Putting the stylus behind her ear, Debbie grinned. "Gonna show you a neat trick you probably already know, but what the hell." With her right hand, the matron brushed her fingers on the screen of her PADD as if gathering and picking something up from its surface. Glowing holographic lines and motes -- the scribbles she'd made containing Noah and Iry's orders -- came away from the display, which Deb quickly wadded into her hand before beaming at the pair of Second Stringers. "Watch this, babies," she smirked proudly as she turned and threw the light ball towards the computer on the ordering counter.

Noah, intrigued, shifted to the edge of his seat and twisted in the direction that seemed to indicate her target was her Chef. Or maybe the computer terminal?

The glowing wad had been meant to reach the computer and disappear inside, depositing the order for Mel to work on in the back kitchenette. Unfortunately, Debbie's arc and throw strength hadn't been great and the tangle of canary-colored lines landed on the floor a few feet shy. With a belly laugh that shook her only-slightly-droopy-jowls, the matron just shrugged at her lack of skill with a new feature and bellowed to a passing server: "Get that, wouldja?!" With a deft skate-by, the server in question scooped up the wad and tossed it at the computer, where it vanished.

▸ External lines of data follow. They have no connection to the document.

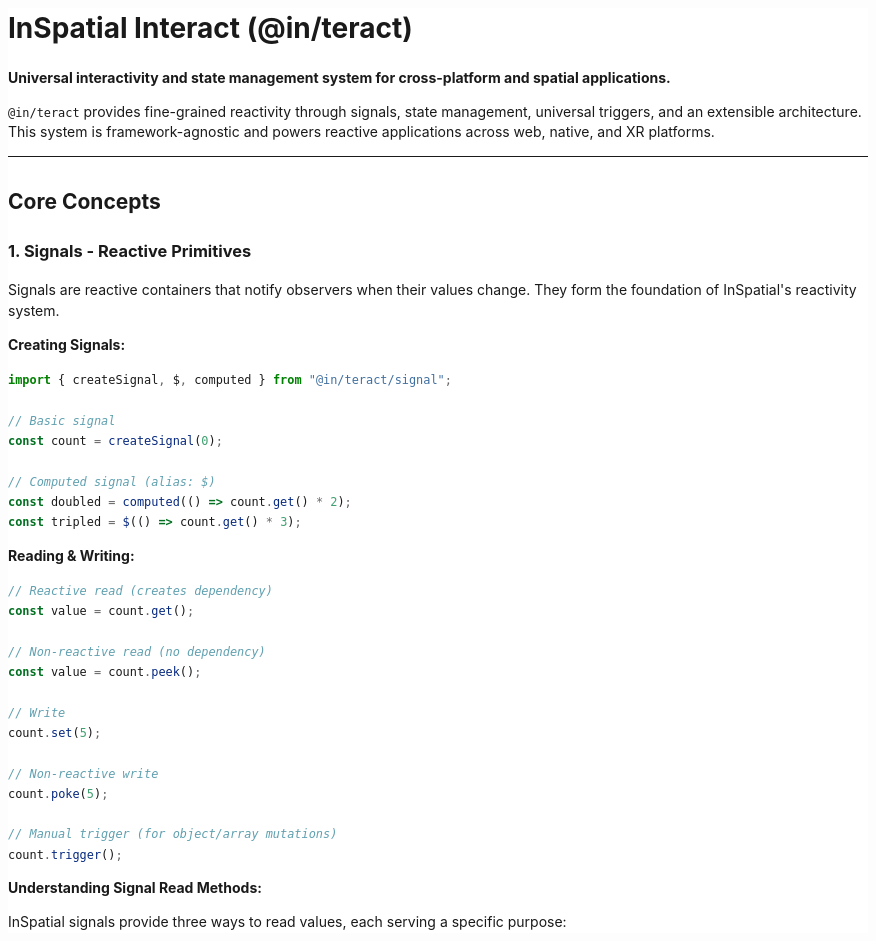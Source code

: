 # InSpatial Interact (@in/teract)

**Universal interactivity and state management system for cross-platform and spatial applications.**

`@in/teract` provides fine-grained reactivity through signals, state management, universal triggers, and an extensible architecture. This system is framework-agnostic and powers reactive applications across web, native, and XR platforms.

---

## Core Concepts

### 1. Signals - Reactive Primitives

Signals are reactive containers that notify observers when their values change. They form the foundation of InSpatial's reactivity system.

**Creating Signals:**

```typescript
import { createSignal, $, computed } from "@in/teract/signal";

// Basic signal
const count = createSignal(0);

// Computed signal (alias: $)
const doubled = computed(() => count.get() * 2);
const tripled = $(() => count.get() * 3);
```

**Reading & Writing:**

```typescript
// Reactive read (creates dependency)
const value = count.get();

// Non-reactive read (no dependency)
const value = count.peek();

// Write
count.set(5);

// Non-reactive write
count.poke(5);

// Manual trigger (for object/array mutations)
count.trigger();
```

**Understanding Signal Read Methods:**

InSpatial signals provide three ways to read values, each serving a specific purpose:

"Guess I shoulda done it the old fashion way," Debbie laughed, returning her gaze to Noah and Iry. "Maybe holo-tech is for the youngin's like you, hmm? Anyway," she suddenly seemed very interested, "what's this about a project? Hopefully it's not holography related," she grumbled, stowing away her PADD.

Noah's face was a rictus of a grimace at what he'd seen. He blinked and slowly turned into into a smile. "I'm guessing Velocity wasn't ever your-your sport, Deb? I shouldn't talk." His nose wrinkled self-consciously, "I can't throw." Noah said gently folding his arms for the moment. "Actually I can probably fix that. If the system tra-tracks the wad it should be able to use its predictives to get it to the term-" Noah confessed and then realized he was babbling about technology. "Uh, I'll look at it later. It was cool."

Noah paused and drew out the pause far more than he'd intended. "So, uh. We had an Old Skool hack job on the shuttlecraft's replicator system..." Noah began. "At-at first I thought it was an isolinear interphase to bypass the, um, authorization codes. To try and access replicating illegal replicator plans. But it was a little more 22nd century than that." He produced the object.

"A Dynamic syscode converter." Noah announced as he produced a vaguely tubular length with interfaces on either end and some access port in the center. "It looks like it has the replicator matrix it meant to create built in. Mi-mind if we use your replicator to see what they were trying to make?"

Well, that hadn't quite worked the way Deb had planned in her head it seemed. Rather than dwell on it, though, Debbie said, "You're very sweet, baby," and hid her heavy embarrassment by reaching out to pinch one of Noah's cheeks, grateful that he hadn't laughed at her misfire and even volunteered to help her avoid it happening again. "If that'd been a softball, though...it'd have made it there, I assure you," the matron clucked confidently, holding up an authoritative finger. She'd been about to launch into a story about being a second string pitcher for the Academy's women's softball team when Noah whipped out his tech shaft.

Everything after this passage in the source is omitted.